Relations tendues entre Emmanuel Macron et Olaf Scholz

Relations tendues entre Emmanuel Macron et Olaf Scholz - Odd ANDERSEN

Emmanuel Macron a évoqué la création d'un bouclier antimissile européen ce jeudi 25 avril lors de son discours à la Sorbonne. Un message adressé à Berlin qui veut installer dès 2025 un bouclier américano-israélien pour protéger l'Europe.

Le discours donné jeudi par Emmanuel Macron à la Sorbonne a été suivi de près à Berlin, en particulier la partie sur la défense de l'Europe. De toute évidence, le chancelier allemand Olaf Scholz n'a pas perdu une miette de ce qui a été dit sur l'éventuelle création d'un bouclier antimissiles européen.

En évoquant ce bouclier, Paris soutient l'idée d'une initiative stratégique qui s'appuierait sur l'industrie européenne de défense. Est-ce une manière d'apaiser les relations avec l'Allemagne en soutenant la nécessité de protéger l'Europe ou faire une contre proposition pour torpiller l'European Sky Shield Initiative (ESSI)?

"J’étais interrogatif hier", a expliqué ce vendredi devant la presse Emmanuel Macron depuis Strasbourg en réponse à une question de BFMTV. "Je ne pense pas que la réponse soit seulement une capacité. Ce qui apparaît aujourd'hui clairement, c'est qu'on a besoin de protéger l'Europe".

La Russie, une "puissance désinhibée"

Pour le chef de l'État, les missiles de la Russie -qualifiée de "puissance désinhibée"- menacent le continent européen. "Le débat levé par les Allemands est légitime. Simplement est-ce c'est la bonne réponse? Je ne suis pas sûr que quelques boucliers antimissiles nous protègent totalement contre les missiles russes ou qui dissuadent", a déclaré Emmanuel Macron.

"C'est cette réflexion stratégique que nous devons mener. Et ensuite nous déclinerons des capacités et un cadre commun de sécurité", propose le chef de l'État.

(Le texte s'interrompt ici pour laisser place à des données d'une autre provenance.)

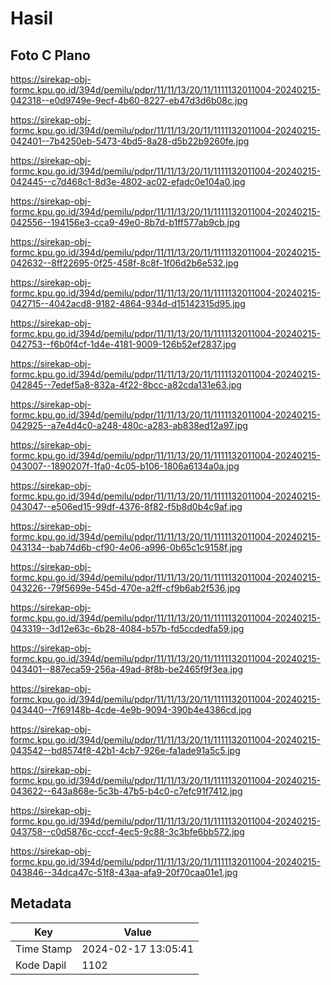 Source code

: # Hasil

## Foto C Plano

https://sirekap-obj-formc.kpu.go.id/394d/pemilu/pdpr/11/11/13/20/11/1111132011004-20240215-042318--e0d9749e-9ecf-4b60-8227-eb47d3d6b08c.jpg

https://sirekap-obj-formc.kpu.go.id/394d/pemilu/pdpr/11/11/13/20/11/1111132011004-20240215-042401--7b4250eb-5473-4bd5-8a28-d5b22b9260fe.jpg

https://sirekap-obj-formc.kpu.go.id/394d/pemilu/pdpr/11/11/13/20/11/1111132011004-20240215-042445--c7d468c1-8d3e-4802-ac02-efadc0e104a0.jpg

https://sirekap-obj-formc.kpu.go.id/394d/pemilu/pdpr/11/11/13/20/11/1111132011004-20240215-042556--194156e3-cca9-49e0-8b7d-b1ff577ab9cb.jpg

https://sirekap-obj-formc.kpu.go.id/394d/pemilu/pdpr/11/11/13/20/11/1111132011004-20240215-042632--8ff22695-0f25-458f-8c8f-1f06d2b6e532.jpg

https://sirekap-obj-formc.kpu.go.id/394d/pemilu/pdpr/11/11/13/20/11/1111132011004-20240215-042715--4042acd8-9182-4864-934d-d15142315d95.jpg

https://sirekap-obj-formc.kpu.go.id/394d/pemilu/pdpr/11/11/13/20/11/1111132011004-20240215-042753--f6b0f4cf-1d4e-4181-9009-126b52ef2837.jpg

https://sirekap-obj-formc.kpu.go.id/394d/pemilu/pdpr/11/11/13/20/11/1111132011004-20240215-042845--7edef5a8-832a-4f22-8bcc-a82cda131e63.jpg

https://sirekap-obj-formc.kpu.go.id/394d/pemilu/pdpr/11/11/13/20/11/1111132011004-20240215-042925--a7e4d4c0-a248-480c-a283-ab838ed12a97.jpg

https://sirekap-obj-formc.kpu.go.id/394d/pemilu/pdpr/11/11/13/20/11/1111132011004-20240215-043007--1890207f-1fa0-4c05-b106-1806a6134a0a.jpg

https://sirekap-obj-formc.kpu.go.id/394d/pemilu/pdpr/11/11/13/20/11/1111132011004-20240215-043047--e506ed15-99df-4376-8f82-f5b8d0b4c9af.jpg

https://sirekap-obj-formc.kpu.go.id/394d/pemilu/pdpr/11/11/13/20/11/1111132011004-20240215-043134--bab74d6b-cf90-4e06-a996-0b65c1c9158f.jpg

https://sirekap-obj-formc.kpu.go.id/394d/pemilu/pdpr/11/11/13/20/11/1111132011004-20240215-043226--79f5699e-545d-470e-a2ff-cf9b6ab2f536.jpg

https://sirekap-obj-formc.kpu.go.id/394d/pemilu/pdpr/11/11/13/20/11/1111132011004-20240215-043319--3d12e63c-6b28-4084-b57b-fd5ccdedfa59.jpg

https://sirekap-obj-formc.kpu.go.id/394d/pemilu/pdpr/11/11/13/20/11/1111132011004-20240215-043401--887eca59-256a-49ad-8f8b-be2465f9f3ea.jpg

https://sirekap-obj-formc.kpu.go.id/394d/pemilu/pdpr/11/11/13/20/11/1111132011004-20240215-043440--7f69148b-4cde-4e9b-9094-390b4e4386cd.jpg

https://sirekap-obj-formc.kpu.go.id/394d/pemilu/pdpr/11/11/13/20/11/1111132011004-20240215-043542--bd8574f8-42b1-4cb7-926e-fa1ade91a5c5.jpg

https://sirekap-obj-formc.kpu.go.id/394d/pemilu/pdpr/11/11/13/20/11/1111132011004-20240215-043622--643a868e-5c3b-47b5-b4c0-c7efc91f7412.jpg

https://sirekap-obj-formc.kpu.go.id/394d/pemilu/pdpr/11/11/13/20/11/1111132011004-20240215-043758--c0d5876c-cccf-4ec5-9c88-3c3bfe6bb572.jpg

https://sirekap-obj-formc.kpu.go.id/394d/pemilu/pdpr/11/11/13/20/11/1111132011004-20240215-043846--34dca47c-51f8-43aa-afa9-20f70caa01e1.jpg


## Metadata

| Key        | Value               |
| ---------- | ------------------- |
| Time Stamp | 2024-02-17 13:05:41 |
| Kode Dapil | 1102                |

Reste que les quelques mots savamment lâchés par le chef de l'État ont pu surprendre. Pour se protéger, la France dispose d'une part de la dissuasion nucléaire, et d'autre part de systèmes de défense sol-air Mamba armés de huit missiles Aster 30 répartis sur le territoire pour protéger les sites sensibles ou stratégiques.

Pour la défense de l'Europe, Berlin a posé ses jalons quelques mois après l'invasion de l'Ukraine par la Russie. Le chancelier allemand a annoncé la création de l'ESSI, un bouclier antimissile européen pour se protéger d'une éventuelle attaque de la Russie. Ce projet, dont la France, mais aussi la Pologne, ne fait pas partie, rassemble autour de l'Allemagne 17 pays européens, parmi lesquels le Royaume-Uni. Son coût est estimé à 4 milliards d'euros.

"Nous jouerions ainsi un rôle clé pour la sécurité de l'Europe", expliquait le rapporteur au Bundestag pour le budget de la défense, Andreas Schwarz.

Un bouclier allemand presque européen

Ce bouclier, qui vise à protéger l'Europe, n'a presque rien d'européen. Si, pour la courte portée, Berlin compte utiliser le système allemand IRIS-T fourni par Diehl BGT Defence. l'ESSI s'appuie sur des solutions étrangères. Il intègre des batteries longue portée Arrow 3 mises au point par Israël et, pour la moyenne portée, sur des Patriot PAC-3 comme ceux que Washington a fournie à l'Ukraine.

Ce dispositif qui disposerait de trois sites de lancement en Allemagne pourrait en outre être piloté depuis la base américaine de Ramstein depuis laquelle sont pilotées les opérations aériennes de l'Otan. Selon Berlin, il devrait être être opérationnel en 2025.

Paris a peu apprécié cette décision unilatérale de protéger l'Europe avec des armements excluant les systèmes Mamba et Mistral de MBDA, le missilier européen. L'an dernier, à l'occasion du salon aéronautique et de l’espace du Bourget, Emmanuel Macron avait taclé l'initiative allemande. L'Élysée l'avait même qualifié d'entente industrielle et commerciale.